> **WORK TO BE COMPLETED**: Return copies of the lines below that mention "탐색하는".

> **RECORDS FOR THIS EXERCISE**:

# # # # #

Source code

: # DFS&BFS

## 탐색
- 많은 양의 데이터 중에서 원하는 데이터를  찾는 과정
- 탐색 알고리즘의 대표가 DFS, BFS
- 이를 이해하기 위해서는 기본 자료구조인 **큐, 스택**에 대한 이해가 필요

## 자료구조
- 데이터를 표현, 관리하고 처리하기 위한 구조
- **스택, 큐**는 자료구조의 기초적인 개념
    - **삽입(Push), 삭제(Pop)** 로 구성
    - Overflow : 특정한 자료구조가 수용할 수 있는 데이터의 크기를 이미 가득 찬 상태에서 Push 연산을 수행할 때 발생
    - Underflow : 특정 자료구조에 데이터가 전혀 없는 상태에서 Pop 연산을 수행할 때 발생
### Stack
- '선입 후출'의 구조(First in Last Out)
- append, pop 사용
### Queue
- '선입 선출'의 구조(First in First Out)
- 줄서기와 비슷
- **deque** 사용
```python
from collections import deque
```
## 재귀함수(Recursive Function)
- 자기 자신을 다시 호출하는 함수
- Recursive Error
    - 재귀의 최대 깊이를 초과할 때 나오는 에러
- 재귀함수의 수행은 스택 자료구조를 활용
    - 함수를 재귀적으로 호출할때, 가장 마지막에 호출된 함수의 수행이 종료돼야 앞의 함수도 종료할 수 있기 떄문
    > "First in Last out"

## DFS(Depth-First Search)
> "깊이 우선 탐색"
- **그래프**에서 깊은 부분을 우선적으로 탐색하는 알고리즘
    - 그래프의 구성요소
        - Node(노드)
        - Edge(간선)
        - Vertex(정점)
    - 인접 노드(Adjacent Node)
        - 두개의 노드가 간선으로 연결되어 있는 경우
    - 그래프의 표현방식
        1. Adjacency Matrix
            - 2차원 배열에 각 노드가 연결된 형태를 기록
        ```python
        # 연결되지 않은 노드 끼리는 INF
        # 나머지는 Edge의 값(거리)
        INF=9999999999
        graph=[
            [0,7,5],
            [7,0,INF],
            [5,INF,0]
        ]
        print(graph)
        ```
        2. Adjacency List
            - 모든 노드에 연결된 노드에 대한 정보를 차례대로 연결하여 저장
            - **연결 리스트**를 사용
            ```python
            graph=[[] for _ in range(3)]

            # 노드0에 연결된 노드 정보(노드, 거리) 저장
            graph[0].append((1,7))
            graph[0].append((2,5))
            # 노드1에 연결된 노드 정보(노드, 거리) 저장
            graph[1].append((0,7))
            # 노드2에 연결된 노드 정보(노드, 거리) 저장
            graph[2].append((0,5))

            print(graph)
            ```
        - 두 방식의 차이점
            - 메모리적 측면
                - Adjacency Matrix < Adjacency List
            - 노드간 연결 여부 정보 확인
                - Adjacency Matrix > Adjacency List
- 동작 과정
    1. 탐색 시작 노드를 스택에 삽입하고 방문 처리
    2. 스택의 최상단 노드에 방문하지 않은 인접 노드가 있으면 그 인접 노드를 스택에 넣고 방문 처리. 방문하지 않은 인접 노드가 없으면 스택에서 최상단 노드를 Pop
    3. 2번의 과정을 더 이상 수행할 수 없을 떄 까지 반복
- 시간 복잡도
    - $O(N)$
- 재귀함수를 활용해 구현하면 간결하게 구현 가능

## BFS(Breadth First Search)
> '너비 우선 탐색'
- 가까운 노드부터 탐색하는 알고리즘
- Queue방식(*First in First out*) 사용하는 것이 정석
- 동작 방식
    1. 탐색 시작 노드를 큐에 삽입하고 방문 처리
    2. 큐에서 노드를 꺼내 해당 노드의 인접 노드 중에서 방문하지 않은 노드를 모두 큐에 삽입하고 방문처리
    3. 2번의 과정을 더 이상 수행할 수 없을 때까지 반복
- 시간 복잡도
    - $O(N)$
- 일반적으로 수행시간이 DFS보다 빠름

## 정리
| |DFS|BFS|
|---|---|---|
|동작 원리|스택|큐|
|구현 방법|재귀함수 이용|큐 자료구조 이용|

# # # # #

> **RESULT**:
- **그래프**에서 깊은 부분을 우선적으로 탐색하는 알고리즘
- 가까운 노드부터 탐색하는 알고리즘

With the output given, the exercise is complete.